▶ _Data shown_
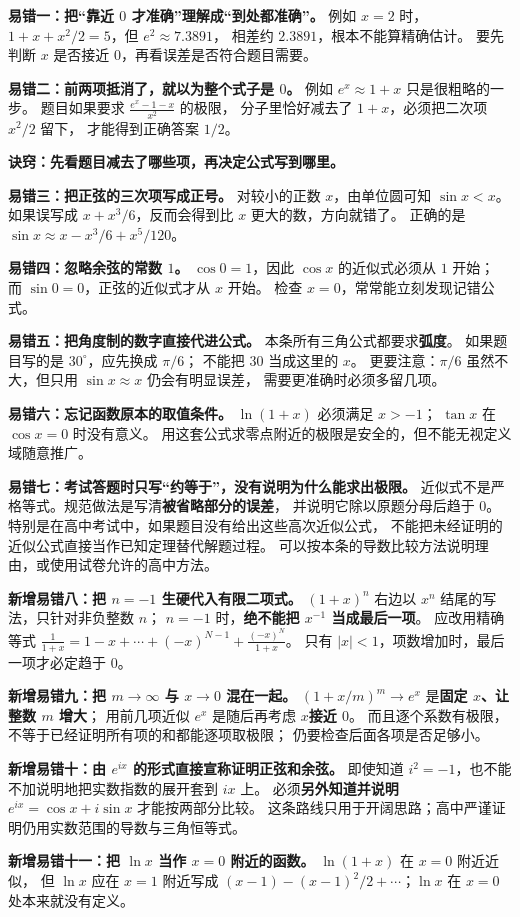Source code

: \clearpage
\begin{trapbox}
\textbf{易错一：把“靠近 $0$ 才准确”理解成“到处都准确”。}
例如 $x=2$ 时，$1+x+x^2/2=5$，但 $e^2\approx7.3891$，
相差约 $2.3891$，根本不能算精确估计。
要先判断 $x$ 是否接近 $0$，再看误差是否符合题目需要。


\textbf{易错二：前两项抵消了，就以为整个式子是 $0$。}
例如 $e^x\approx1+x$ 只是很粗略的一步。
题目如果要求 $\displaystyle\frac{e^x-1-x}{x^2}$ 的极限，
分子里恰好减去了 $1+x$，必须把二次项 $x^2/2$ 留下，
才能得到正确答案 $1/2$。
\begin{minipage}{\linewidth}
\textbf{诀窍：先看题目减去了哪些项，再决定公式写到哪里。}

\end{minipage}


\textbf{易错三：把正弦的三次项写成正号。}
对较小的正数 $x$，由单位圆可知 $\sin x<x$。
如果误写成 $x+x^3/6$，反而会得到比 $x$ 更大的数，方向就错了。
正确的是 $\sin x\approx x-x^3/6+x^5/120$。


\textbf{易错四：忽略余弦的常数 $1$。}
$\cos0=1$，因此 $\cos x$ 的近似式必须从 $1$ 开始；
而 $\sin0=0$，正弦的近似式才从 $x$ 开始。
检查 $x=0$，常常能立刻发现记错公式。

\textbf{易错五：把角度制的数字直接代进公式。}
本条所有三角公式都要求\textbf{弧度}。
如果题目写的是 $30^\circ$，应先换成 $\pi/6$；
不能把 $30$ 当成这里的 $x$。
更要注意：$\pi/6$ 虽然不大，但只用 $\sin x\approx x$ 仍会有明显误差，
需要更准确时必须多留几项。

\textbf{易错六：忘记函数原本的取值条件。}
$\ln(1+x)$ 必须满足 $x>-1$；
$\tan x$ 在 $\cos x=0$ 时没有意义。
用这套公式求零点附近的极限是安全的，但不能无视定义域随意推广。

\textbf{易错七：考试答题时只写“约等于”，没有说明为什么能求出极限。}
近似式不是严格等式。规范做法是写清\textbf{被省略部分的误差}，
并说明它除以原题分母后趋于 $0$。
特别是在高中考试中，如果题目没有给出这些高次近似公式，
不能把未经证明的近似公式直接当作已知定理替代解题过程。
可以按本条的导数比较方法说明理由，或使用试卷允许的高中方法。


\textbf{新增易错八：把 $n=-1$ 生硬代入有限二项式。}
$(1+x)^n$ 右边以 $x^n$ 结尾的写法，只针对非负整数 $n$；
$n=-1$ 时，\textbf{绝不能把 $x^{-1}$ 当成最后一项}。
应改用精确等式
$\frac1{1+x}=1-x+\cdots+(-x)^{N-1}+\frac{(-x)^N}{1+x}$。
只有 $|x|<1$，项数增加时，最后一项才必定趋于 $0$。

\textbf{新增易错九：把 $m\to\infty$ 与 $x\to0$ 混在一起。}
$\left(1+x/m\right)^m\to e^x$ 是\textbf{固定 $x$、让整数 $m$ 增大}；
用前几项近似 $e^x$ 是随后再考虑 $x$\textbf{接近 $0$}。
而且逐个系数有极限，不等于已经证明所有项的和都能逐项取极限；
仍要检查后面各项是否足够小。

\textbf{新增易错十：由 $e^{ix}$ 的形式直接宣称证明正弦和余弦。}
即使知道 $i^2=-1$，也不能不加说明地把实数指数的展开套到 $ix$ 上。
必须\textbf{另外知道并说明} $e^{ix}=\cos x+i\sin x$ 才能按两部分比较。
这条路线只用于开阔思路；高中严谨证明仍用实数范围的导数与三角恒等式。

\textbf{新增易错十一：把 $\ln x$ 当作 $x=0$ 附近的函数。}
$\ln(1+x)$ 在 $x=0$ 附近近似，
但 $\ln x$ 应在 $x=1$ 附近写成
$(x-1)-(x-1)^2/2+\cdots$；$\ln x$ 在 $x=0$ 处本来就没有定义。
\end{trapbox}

* * *

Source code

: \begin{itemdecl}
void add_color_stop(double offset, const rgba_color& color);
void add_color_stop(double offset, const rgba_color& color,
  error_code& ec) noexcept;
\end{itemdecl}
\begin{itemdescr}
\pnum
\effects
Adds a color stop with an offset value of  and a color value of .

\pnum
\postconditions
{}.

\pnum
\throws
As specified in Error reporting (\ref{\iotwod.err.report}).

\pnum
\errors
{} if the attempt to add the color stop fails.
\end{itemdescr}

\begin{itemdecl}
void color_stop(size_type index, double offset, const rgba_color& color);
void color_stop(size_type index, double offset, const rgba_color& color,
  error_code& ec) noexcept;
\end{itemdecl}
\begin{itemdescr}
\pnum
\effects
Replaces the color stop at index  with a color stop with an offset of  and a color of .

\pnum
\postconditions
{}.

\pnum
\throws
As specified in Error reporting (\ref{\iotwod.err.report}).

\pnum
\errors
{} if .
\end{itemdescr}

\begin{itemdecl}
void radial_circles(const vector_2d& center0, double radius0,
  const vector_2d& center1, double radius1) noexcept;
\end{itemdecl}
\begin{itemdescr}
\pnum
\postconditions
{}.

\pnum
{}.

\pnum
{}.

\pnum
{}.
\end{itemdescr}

▶ _Exercise objective_
If a line in the records contains the word "cdots", copy it out.

▶ _Result of the task_
$\frac1{1+x}=1-x+\cdots+(-x)^{N-1}+\frac{(-x)^N}{1+x}$。
$(x-1)-(x-1)^2/2+\cdots$；$\ln x$ 在 $x=0$ 处本来就没有定义。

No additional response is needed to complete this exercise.